Michael Cohen’s attorneys have produced a court filing in which they attempt to counter the set of astounding documents released by Stormy Daniels’s attorney on Tuesday. Those documents demonstrated that the shell company formed by Donald Trump’s attorney Cohen had been used not just to produce the money paid to Daniels to buy her silence, but had also received over $4 million in payments from both US and foreign companies eager to influence Trump.
The court filing from Cohen’s attorneys addressed some specific items in the the earlier document, calling the list of payments produced by Daniels’s attorney Michael Avenatti “concerning for a number of reasons,” and stating that it contained “blatantly incorrect statements.” The court filing then goes on to refute four items from the Avenatti list. This includes a payment that apparently went to a different Michael Cohen, this one in Toronto.
However, the items on the court filing from Cohen’s attorneys total less than $5,000 out of the greater than $4 million that has so far been reported as flowing into Cohen’s “Essential Consulting.” The court filing doesn’t dispute the major payments listed by the Avenatti document, including large payments from a company associated with Russian oligarch Viktor Vekselberg, payments from AT&T, or payments from pharmaceutical giant Novartis.

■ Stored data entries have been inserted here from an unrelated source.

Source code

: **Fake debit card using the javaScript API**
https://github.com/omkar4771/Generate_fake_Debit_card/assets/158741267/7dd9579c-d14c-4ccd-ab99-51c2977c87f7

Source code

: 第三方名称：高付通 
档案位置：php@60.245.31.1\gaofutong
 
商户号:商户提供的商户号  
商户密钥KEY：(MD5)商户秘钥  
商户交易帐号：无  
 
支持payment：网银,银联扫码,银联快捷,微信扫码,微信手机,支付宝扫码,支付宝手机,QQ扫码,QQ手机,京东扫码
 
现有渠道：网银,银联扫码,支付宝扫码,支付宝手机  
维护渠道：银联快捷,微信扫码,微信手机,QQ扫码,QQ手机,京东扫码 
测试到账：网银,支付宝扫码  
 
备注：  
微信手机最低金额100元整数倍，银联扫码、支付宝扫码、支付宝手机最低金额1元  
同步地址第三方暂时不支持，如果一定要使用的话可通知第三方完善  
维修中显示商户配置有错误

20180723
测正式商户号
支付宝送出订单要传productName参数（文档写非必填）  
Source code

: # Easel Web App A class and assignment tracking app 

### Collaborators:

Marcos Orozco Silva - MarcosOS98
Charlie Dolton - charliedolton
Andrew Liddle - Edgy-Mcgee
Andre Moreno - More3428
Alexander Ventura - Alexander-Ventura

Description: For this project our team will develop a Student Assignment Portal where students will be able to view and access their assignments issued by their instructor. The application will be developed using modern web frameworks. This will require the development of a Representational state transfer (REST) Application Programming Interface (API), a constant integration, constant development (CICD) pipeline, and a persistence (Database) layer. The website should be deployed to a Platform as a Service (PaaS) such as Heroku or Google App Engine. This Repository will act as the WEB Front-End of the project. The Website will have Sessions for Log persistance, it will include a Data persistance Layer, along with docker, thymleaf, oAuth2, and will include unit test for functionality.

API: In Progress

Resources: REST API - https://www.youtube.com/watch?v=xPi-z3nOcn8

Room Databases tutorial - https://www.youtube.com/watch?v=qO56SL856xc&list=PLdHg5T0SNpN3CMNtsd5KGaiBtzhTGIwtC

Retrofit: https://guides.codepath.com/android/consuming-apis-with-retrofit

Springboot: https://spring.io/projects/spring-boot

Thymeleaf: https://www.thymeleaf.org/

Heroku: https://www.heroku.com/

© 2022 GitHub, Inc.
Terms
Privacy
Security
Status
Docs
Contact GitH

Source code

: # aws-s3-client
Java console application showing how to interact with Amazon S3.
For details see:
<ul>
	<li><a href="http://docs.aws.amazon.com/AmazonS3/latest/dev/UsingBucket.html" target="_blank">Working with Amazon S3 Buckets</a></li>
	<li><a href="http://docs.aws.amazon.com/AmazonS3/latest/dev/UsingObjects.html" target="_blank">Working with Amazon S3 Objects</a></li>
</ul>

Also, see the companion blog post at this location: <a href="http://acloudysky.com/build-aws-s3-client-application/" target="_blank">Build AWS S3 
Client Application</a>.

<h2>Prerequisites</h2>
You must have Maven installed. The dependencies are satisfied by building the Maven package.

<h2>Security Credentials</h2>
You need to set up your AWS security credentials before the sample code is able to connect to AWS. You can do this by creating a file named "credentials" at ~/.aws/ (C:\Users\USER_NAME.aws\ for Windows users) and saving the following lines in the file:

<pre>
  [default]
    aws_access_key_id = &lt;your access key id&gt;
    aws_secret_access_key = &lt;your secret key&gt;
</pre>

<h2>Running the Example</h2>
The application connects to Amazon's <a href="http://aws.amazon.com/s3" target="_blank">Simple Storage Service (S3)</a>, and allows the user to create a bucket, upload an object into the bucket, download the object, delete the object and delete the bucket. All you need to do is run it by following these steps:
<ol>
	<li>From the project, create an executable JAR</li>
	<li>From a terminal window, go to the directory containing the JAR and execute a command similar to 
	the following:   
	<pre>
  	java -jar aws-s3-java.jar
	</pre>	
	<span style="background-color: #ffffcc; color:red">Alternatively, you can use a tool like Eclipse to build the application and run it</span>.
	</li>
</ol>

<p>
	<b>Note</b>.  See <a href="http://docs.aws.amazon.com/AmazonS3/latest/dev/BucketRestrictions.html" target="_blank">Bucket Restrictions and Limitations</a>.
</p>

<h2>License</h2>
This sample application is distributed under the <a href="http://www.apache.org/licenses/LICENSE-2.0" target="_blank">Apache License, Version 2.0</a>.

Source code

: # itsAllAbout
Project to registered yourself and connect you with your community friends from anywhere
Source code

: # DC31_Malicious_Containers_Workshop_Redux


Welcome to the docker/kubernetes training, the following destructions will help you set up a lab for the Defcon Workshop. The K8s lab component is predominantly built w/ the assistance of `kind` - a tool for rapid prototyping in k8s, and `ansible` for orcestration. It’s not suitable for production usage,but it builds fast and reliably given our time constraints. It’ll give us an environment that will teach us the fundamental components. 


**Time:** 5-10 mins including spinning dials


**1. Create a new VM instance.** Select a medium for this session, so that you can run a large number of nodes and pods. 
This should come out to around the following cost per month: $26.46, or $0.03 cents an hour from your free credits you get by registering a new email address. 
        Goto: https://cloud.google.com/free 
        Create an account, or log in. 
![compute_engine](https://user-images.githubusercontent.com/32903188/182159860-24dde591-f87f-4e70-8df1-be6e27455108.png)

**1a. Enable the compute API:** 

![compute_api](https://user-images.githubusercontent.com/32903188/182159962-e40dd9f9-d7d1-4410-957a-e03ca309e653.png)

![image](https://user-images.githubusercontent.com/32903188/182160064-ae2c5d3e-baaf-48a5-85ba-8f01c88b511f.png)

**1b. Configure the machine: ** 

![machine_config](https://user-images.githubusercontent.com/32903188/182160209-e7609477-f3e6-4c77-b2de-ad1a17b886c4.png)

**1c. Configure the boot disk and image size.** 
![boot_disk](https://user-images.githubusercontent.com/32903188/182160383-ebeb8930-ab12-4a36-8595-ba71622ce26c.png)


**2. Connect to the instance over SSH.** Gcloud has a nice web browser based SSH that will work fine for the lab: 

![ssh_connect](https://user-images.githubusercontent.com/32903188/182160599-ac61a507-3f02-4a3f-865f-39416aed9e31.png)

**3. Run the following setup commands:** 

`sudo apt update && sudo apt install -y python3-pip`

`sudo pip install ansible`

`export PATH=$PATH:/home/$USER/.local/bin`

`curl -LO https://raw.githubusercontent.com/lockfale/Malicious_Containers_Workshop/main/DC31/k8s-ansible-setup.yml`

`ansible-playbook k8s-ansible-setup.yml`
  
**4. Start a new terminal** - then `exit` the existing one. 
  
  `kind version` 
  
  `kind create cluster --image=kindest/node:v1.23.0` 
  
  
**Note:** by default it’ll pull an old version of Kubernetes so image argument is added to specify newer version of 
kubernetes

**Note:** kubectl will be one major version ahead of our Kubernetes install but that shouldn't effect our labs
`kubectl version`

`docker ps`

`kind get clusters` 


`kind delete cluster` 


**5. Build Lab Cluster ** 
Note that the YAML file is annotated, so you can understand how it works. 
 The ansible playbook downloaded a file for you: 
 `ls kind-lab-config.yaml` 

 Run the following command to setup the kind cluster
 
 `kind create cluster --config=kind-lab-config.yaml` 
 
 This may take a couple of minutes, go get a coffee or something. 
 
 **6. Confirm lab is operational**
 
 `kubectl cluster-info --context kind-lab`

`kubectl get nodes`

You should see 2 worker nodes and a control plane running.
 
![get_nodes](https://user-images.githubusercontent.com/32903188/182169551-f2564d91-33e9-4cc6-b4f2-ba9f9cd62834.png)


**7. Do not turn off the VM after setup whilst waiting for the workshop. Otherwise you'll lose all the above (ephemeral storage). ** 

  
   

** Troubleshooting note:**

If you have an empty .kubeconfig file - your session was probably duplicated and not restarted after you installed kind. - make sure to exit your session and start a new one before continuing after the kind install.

Instead, the document from Cohen’s team ends with a rather limp statement …
We are not going to list every incorrect statement contained in Mr. Avenatti’s “Preliminary Report.”

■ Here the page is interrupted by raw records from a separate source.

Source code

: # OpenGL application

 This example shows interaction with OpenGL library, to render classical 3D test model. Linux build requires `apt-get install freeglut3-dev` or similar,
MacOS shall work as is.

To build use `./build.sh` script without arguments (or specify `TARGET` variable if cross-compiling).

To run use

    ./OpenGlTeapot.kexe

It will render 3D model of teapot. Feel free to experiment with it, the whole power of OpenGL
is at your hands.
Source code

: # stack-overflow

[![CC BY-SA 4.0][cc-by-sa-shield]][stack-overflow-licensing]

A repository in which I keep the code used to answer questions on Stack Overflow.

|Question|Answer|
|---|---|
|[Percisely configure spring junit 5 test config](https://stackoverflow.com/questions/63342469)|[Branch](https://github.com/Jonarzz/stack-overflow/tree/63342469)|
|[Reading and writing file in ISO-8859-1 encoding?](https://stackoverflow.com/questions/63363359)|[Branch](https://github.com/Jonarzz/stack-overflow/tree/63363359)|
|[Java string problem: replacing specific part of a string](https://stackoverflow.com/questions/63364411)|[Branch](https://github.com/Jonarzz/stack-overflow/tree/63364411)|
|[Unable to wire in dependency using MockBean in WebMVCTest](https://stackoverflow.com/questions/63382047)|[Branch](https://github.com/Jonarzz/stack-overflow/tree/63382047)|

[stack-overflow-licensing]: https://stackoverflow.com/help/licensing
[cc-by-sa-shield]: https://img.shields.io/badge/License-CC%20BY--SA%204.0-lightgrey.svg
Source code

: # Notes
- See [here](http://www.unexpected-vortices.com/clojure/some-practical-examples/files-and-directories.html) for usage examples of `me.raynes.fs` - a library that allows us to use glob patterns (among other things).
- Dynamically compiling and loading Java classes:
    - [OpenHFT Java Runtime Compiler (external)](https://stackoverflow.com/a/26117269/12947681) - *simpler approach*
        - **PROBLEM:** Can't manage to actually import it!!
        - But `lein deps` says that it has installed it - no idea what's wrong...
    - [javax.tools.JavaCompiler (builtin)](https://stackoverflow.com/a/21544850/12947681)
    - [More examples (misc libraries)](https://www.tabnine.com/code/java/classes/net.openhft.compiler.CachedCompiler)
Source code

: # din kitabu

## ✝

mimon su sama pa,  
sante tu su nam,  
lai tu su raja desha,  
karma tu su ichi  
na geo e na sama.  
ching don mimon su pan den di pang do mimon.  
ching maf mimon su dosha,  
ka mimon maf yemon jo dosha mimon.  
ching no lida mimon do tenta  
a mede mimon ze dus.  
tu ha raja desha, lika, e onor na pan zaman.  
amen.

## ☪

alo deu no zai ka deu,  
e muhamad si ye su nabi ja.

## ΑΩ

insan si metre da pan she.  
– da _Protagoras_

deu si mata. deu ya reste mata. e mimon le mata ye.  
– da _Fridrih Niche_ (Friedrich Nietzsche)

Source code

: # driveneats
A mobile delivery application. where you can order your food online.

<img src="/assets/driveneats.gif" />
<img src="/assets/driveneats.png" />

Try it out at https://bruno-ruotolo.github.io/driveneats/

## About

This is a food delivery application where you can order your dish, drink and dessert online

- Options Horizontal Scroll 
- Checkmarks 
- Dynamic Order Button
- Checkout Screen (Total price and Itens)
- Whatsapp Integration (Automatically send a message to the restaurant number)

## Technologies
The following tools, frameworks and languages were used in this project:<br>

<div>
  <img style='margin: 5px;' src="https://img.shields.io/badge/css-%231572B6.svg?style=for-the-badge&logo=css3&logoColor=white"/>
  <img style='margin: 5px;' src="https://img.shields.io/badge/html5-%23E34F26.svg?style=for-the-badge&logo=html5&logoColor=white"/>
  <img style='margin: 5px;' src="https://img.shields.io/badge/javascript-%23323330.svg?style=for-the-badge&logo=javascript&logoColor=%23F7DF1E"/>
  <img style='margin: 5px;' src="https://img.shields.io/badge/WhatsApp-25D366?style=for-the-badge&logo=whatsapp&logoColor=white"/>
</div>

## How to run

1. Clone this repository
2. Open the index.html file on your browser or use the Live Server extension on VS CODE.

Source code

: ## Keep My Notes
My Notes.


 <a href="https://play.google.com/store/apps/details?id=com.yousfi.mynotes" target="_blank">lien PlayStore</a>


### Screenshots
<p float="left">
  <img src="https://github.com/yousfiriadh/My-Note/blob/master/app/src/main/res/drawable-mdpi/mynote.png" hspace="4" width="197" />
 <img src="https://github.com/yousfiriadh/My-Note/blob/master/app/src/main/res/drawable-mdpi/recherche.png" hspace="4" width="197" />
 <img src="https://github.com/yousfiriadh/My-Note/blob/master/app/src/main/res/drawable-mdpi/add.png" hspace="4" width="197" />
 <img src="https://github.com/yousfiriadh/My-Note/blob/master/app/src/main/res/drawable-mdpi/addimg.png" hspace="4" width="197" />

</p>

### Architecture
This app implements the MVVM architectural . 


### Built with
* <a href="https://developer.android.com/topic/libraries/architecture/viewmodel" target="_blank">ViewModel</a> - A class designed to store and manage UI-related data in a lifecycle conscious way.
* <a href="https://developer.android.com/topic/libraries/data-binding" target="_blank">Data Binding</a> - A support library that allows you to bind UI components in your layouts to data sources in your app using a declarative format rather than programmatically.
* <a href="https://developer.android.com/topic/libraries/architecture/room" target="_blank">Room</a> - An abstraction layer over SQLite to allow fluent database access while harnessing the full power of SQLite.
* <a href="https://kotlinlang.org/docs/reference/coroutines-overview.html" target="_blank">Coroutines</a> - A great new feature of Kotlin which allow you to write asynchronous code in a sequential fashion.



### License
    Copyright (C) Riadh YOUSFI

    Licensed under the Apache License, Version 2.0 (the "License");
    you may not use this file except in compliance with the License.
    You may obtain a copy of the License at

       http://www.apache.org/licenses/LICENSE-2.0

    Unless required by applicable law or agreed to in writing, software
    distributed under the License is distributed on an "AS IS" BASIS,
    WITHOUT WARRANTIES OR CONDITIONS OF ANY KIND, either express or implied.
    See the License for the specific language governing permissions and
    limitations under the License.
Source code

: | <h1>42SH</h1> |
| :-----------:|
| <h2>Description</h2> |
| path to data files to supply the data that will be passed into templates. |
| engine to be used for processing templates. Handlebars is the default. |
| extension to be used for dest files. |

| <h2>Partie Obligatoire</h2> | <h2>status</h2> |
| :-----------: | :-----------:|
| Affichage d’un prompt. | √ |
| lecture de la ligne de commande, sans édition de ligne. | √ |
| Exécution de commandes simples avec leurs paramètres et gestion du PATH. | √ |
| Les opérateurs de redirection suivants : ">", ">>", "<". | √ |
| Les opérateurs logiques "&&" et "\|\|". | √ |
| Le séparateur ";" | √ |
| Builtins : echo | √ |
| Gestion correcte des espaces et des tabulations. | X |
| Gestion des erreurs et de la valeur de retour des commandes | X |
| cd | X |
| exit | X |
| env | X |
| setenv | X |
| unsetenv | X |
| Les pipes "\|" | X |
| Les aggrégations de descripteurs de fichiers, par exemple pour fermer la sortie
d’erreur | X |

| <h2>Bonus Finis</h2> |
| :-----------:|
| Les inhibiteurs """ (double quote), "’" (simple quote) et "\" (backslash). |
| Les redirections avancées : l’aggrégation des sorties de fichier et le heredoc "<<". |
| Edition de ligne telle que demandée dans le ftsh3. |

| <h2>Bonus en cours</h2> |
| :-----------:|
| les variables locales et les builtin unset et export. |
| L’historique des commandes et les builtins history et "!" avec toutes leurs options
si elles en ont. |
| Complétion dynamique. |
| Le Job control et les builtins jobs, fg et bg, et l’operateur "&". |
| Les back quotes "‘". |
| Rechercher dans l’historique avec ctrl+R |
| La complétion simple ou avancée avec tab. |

Which would seem to be a way of saying that the few items they did list, were the worst of what they found.
Meanwhile, several of the companies involved have confirmed that they made these payments to Cohen on a promise of “access” to the Trump White House. Among them, Novartis told Reuters that paying Cohen was “a mistake.” However, they continued making that mistake for a year, sending $1.2 million to Essential Consulting—which had no office or employees. Despite the claims of mistake, the Swiss company’s CEO met at least once with Trump when he was among a group of business leaders who dined at the White House.
Columbus Nova, which spent much of the week trying to distance itself from Putin-associate Vekselberg, also confirmed that it had hired Cohen. Though they stated that Vekselberg was not involved in that decision. Columbus Nova has also been struggling to explain how its company name appeared on the registration of a number of alt-right sites.

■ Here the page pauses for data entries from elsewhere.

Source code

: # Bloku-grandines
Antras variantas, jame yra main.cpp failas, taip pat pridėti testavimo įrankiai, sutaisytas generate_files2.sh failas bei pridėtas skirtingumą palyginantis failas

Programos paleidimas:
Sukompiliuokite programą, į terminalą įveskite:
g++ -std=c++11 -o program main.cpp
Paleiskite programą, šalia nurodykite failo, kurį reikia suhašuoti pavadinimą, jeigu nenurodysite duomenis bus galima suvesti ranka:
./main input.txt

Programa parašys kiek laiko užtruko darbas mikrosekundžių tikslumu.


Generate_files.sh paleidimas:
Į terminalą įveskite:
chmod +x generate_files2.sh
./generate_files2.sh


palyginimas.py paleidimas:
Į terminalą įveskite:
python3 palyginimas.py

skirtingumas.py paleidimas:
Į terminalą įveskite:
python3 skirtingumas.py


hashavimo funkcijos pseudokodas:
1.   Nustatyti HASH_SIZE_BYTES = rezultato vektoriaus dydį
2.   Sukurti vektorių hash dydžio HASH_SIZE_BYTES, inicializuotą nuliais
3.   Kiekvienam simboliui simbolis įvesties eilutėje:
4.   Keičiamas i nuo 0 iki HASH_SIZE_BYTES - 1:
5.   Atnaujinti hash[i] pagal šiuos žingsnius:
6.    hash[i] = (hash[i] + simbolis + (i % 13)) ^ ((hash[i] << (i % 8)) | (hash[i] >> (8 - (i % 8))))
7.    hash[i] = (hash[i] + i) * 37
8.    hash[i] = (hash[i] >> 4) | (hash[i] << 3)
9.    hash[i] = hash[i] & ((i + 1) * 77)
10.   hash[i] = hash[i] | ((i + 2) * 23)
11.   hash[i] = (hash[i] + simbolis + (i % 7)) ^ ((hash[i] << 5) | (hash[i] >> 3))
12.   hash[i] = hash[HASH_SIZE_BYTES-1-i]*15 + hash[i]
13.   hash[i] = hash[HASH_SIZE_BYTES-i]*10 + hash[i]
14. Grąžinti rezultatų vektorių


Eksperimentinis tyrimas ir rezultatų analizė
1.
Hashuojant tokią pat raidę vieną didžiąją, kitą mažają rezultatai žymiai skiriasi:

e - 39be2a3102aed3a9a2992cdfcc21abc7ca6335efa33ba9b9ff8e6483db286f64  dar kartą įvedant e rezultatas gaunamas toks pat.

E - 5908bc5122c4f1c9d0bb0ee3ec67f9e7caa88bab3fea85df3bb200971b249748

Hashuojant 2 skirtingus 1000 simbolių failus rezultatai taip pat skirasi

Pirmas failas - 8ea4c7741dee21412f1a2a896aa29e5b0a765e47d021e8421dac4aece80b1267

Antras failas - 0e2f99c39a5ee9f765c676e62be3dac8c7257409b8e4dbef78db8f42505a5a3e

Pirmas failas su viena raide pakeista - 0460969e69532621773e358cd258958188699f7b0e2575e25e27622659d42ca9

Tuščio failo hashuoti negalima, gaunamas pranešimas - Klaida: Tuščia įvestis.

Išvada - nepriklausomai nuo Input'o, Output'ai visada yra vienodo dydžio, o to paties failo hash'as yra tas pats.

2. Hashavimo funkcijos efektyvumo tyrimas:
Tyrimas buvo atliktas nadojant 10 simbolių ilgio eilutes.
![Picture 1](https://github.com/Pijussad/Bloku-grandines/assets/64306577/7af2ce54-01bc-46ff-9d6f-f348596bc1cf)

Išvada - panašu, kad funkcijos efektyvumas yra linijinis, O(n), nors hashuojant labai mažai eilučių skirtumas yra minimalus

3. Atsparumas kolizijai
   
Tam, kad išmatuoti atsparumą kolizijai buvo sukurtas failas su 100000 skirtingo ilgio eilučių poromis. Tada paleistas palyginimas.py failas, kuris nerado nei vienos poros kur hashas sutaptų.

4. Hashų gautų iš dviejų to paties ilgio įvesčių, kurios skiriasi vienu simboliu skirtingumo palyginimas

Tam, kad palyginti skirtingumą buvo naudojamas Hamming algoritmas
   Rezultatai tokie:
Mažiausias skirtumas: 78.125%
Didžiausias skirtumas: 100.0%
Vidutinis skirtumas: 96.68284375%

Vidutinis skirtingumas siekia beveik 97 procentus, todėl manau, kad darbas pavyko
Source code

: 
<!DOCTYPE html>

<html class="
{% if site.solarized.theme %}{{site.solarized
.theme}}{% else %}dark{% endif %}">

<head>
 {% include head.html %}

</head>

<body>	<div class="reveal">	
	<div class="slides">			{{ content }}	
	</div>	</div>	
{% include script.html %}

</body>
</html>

AT&T has not only confirmed that they made the payments, but told the New York Times that they had been interviewed by Special Counsel Robert Mueller concerning Essential Consulting. The special counsel has clearly been aware of Essential Consulting for several months.
What remains unknown is whether all the money that was paid into Essential Consulting remained with Cohen, or whether it was paid out to others. The way in which Essential was used to pay for the money that was owed to Stormy Daniels is reminiscent of the way Donald Trump used his now-defunct foundation to pay his own bills, including legal expenses and even a bet concerning a golf shot.
In the case of Daniels, at the very least, money paid into Essential was used to enact business for Donald Trump. If that pattern continued, then Essential Consulting would be clearly a means of providing bribes to Trump, even if those bribes never legally came into one of Trump’s own accounts.